Do antipsychotics increase diabetes risk in children and adolescents?

Introduction: Glucose dysregulation and type 2 diabetes mellitus (T2DM) are feared antipsychotic drug adverse effects. Despite increasing utilization, data about antipsychotic risk of T2DM in youth are scarce. Areas covered: We conducted a systematic PubMed/MEDLINE search until 15 May 2014 focusing on studies with ≥ 20 youths aged ≤ 24 years, reporting quantitative data on: i) change in fasting glucose, hemoglobin A1c, insulin or insulin resistance after antipsychotic initiation (studies = 19, n = 2123,age = 13.3 years, follow up = 28.8 weeks); or ii) prevalence (studies = 4) or incidence (studies = 8, follow up = 1.57 years) of T2DM in antipsychotic-exposed youth (studies = 10, n = 65,486, age = 14.2 years) versus healthy controls (studies = 4, n = 246,828), psychiatric controls (studies = 5, n = 61,784) or without control groups (studies = 2).
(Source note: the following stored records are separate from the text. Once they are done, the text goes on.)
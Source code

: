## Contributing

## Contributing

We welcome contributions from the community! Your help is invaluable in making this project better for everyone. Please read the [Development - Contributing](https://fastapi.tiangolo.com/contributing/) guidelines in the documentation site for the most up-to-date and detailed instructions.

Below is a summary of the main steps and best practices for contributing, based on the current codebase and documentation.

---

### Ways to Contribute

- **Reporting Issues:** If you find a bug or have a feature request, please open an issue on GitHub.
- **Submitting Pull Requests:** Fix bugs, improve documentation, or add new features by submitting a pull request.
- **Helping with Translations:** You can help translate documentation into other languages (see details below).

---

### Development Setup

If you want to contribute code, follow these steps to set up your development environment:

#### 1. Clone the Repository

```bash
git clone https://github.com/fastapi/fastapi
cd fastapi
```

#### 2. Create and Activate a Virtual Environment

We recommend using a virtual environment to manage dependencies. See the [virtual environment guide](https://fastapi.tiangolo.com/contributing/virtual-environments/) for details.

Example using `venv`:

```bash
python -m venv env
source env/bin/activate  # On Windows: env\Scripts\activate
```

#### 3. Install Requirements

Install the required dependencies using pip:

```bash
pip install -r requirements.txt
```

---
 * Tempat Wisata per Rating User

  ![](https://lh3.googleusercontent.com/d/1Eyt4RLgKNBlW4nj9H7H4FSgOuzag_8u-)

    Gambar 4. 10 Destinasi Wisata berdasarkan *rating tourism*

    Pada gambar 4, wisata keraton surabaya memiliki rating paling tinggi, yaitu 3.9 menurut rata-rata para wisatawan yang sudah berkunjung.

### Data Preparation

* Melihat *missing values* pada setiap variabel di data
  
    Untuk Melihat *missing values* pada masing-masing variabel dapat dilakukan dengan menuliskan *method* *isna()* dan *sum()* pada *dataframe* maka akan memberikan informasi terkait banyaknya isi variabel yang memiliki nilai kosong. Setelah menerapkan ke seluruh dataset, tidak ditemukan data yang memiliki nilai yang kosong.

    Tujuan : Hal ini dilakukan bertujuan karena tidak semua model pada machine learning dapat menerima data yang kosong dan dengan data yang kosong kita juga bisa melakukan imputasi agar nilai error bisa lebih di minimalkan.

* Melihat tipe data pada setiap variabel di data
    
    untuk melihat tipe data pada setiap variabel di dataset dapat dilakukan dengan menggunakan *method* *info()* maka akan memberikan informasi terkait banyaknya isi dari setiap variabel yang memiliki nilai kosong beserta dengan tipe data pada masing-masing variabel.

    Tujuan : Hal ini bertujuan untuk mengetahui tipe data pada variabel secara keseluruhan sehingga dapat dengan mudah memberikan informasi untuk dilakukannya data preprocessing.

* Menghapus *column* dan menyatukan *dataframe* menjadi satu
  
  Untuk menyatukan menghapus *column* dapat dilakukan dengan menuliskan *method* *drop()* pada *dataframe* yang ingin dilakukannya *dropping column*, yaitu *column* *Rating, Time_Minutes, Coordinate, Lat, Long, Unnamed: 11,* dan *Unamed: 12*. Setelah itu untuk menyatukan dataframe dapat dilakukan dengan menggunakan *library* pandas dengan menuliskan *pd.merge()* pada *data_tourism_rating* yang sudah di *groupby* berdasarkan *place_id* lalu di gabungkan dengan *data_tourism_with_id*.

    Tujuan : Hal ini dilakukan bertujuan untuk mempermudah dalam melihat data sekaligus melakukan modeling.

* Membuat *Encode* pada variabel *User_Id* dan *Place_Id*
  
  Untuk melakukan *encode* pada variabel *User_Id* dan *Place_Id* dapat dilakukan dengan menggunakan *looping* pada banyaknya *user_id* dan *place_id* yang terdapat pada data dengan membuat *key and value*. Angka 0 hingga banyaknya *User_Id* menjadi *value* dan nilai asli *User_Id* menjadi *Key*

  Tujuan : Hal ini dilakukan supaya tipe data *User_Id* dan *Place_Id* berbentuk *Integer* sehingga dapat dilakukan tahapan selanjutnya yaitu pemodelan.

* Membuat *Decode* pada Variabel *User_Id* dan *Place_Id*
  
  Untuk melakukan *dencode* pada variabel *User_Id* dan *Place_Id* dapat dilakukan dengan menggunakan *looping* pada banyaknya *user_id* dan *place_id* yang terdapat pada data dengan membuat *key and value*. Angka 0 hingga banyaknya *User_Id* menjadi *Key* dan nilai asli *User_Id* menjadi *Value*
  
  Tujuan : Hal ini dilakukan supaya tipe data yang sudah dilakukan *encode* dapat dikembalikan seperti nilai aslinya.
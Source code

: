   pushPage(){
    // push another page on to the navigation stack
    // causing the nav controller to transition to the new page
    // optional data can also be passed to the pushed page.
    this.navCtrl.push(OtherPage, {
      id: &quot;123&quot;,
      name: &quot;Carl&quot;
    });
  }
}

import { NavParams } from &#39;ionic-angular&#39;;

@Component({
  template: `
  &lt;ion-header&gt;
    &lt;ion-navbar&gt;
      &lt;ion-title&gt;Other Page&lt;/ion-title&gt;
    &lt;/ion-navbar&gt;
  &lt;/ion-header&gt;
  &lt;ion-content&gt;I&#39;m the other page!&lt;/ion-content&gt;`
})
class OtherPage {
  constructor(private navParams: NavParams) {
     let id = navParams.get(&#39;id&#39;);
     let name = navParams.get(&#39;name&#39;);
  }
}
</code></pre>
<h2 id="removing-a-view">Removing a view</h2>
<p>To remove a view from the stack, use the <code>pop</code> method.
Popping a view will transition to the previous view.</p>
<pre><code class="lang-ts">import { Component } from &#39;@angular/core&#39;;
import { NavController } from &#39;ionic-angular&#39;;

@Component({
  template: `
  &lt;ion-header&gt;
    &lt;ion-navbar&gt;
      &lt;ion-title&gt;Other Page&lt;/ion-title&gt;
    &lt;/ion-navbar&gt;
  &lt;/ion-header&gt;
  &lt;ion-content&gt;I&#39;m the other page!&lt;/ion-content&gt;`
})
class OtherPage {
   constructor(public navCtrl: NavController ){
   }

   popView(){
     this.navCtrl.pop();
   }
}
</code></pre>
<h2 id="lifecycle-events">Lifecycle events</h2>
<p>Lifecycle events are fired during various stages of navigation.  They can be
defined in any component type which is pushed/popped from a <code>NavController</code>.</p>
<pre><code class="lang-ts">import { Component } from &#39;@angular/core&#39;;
Expert opinion: Antipsychotics are associated with early adverse changes in glucose metabolism that are greater with all analyzable antipsychotics compared to controls, being highest with olanzapine, followed by quetiapine, aripiprazole and risperidone; but data were scarce. Although T2DM is fortunately rare in antipsychotic-treated youth, its prevalence (odds ratio [OR] = 8.176, 95% CI = 7.139 – 9.362) and incidence (OR = 1.450, 95% CI = 1.101 – 1.911, p = 0.006) were higher than in healthy controls. Similarly, T2DM prevalence (OR = 3.475, 95% CI = 3.019 – 4.001, p < 0.0001) and incidence (OR = 5.376, 95% CI = 4.004 – 7.233, p < 0.0001, excluding one outlying study) were higher than in psychiatric controls. Antipsychotics should only be used after lower-risk interventions failed, and inappropriately low clinical metabolic monitoring must be remedied.